- Title: This American Life Sef
Author: Rudolf Ogoo Okonkwo
Publisher: Winepress Publishing
Number of pages: 94
Year of publication: 2016
You behold America the beautiful. The triple-decker burger and the giant cup of coke and cars that are wider than your village road and you wonder what took you so long to get here. You get on with schooling… you study the things people who came before you say brings money– the things Americans do not want to study– to prepare you for the job Americans do not want to do. You hear nursing, bloody, nursing. You say, bring it on (‘This American Life’, p 39)
Not a few will be offended by Rudolf Okonkwo’s dare to reveal a different picture, and one that is not in the least paradisiacal, from the one they have developed and like to retain of life in America. Before his own travel to America, as we discover in the Introduction of the book, Rudolf Okonkwo used to be one of those who doubted and shriveled away from anybody that tried to distort their jealously-guarded, and most often unrealistic, opinion of life in America. Even now, some of his readers will still find it impossible to imagine the existence of a realm in America inhabited by the souls of African immigrants caught between their dreams and their actual nightmarish experience.
On the surface, this book is deceitfully simple but underneath this apparent simplicity lies strong currents which are bound to knock the reader about. The culture shock contained therein is as severe as that in James Baldwin’s Notes of a Native Son.
This American Life Sef is a small collection of essays and short stories that reeks of satire and sarcasm as does all of Rudolf Okonkwo’s works. In addition, apart from morbid scenarios, the book is full of statements which are capable of jolting the reader into stupefaction, one of which is “The African man in America is confused” (p 18). The argument is that the African man in America suddenly wakes up in a world governed by a different set of norms, mores and cultural values than the one he was born and brought up in. He is chagrined that the same American instruments of law defangs him but hands his wife immense powers. In the end, he cannot help abhorring America for arming his wife with a leash with which to pull him down to his knees– the threat to divorce him and get half of all that he has worked very hard for. It is mainly this cognitive dissonance– this clash of cultures– that leads to the deterioration in the health of the African immigrant. Says the author:
Everywhere I look, I see children of Africa who have become ghosts of their former selves. The noisy ones are sheer empty vessels. The dumb ones are experiencing shock. A distorted image of life and perception had transformed the Africans in America into a pathetic lot. There are more of them struggling to retain their sanity than there are those who are struggling to save their souls… Those who are trying to be Africans in their homes are forced to be Americans outside their homes, while those who are pretending to be Americans in their homes, are daily reminded by the reality outside that they fall short of that title, in effect, raising so many questions and creating so many conflicts (p 17-18).

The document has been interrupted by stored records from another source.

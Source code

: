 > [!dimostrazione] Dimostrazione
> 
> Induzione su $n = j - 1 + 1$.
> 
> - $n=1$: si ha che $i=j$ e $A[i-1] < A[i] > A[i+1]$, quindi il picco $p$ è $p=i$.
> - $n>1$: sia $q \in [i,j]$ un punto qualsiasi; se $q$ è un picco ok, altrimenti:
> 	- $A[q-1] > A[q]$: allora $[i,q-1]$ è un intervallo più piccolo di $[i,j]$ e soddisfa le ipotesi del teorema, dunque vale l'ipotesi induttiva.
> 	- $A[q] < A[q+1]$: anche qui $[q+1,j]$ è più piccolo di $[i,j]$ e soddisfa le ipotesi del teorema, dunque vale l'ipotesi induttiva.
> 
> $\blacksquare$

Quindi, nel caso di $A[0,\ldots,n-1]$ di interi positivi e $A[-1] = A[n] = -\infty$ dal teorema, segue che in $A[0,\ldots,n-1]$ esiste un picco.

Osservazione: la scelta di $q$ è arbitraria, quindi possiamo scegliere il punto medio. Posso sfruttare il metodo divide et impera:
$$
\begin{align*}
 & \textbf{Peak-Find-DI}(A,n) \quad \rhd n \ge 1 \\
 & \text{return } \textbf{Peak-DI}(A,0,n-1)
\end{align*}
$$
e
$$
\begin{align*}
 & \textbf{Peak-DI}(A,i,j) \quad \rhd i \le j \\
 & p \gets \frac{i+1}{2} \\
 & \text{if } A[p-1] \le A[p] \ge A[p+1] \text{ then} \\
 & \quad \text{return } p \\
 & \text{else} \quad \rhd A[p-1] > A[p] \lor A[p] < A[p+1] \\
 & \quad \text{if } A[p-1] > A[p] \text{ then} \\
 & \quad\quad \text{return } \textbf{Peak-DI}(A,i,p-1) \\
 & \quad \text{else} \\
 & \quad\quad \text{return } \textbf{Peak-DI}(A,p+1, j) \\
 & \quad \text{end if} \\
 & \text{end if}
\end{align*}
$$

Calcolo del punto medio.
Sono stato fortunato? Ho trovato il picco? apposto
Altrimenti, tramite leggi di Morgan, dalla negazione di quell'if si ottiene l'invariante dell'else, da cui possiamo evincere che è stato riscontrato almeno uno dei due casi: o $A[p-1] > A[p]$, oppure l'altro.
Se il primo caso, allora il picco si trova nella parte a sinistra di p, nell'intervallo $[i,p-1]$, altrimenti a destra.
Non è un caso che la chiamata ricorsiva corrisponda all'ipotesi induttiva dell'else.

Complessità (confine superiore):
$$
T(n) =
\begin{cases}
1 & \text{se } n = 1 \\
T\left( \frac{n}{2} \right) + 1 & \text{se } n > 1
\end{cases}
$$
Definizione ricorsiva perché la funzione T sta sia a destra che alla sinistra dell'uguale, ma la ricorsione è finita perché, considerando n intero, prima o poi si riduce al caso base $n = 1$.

The African woman in America is not immune to this virus. More pressures buffet her than they do her counterpart back home in Africa. While she is trying to take care of her husband and children, a dozen other hands reach out to her for her time and resources. “She too receives letters from home… they are asking for favours, like money for hospital bills, ticket to Germany, school fees… (p 19)”
It would seem that the main problem the African woman has with her husband is his propensity for double standard. When he:
marries an ‘akata’ or a ‘fat white trash’, he knows how to behave– how to do the laundry, cook, clean the house, take the baby to the hospital, pick up the baby from day care, etc… but as soon as he escapes from the American woman, he instantly remembers how to be an African man (p 18)…
Rudolf Okonkwo takes the notion of the “healthy immigrant” a notch higher in that most of the African immigrants in both the essays and the short stories are not just healthy but are also in the industry of health care provision. But this mental and bodily health only lasts for as long as the immigrant continues to be charmed by the beauty of his or her new environment and the functionality of its institutions. With time, the immigrant is reduced to an empty shell waiting to be shipped back home for burial by children that may never visit Africa again thereafter.
Travelling is also a form of education. And even though travellers are not issued certificates for travelling, they acquire experience and alongside, in most cases, disillusionment. This American Life Sef does not in any way attempt to dissuade prospective immigrants from jumping onto the next available ship to America or Europe. On the contrary, it is only pointing at a path which diverges from the mainstream.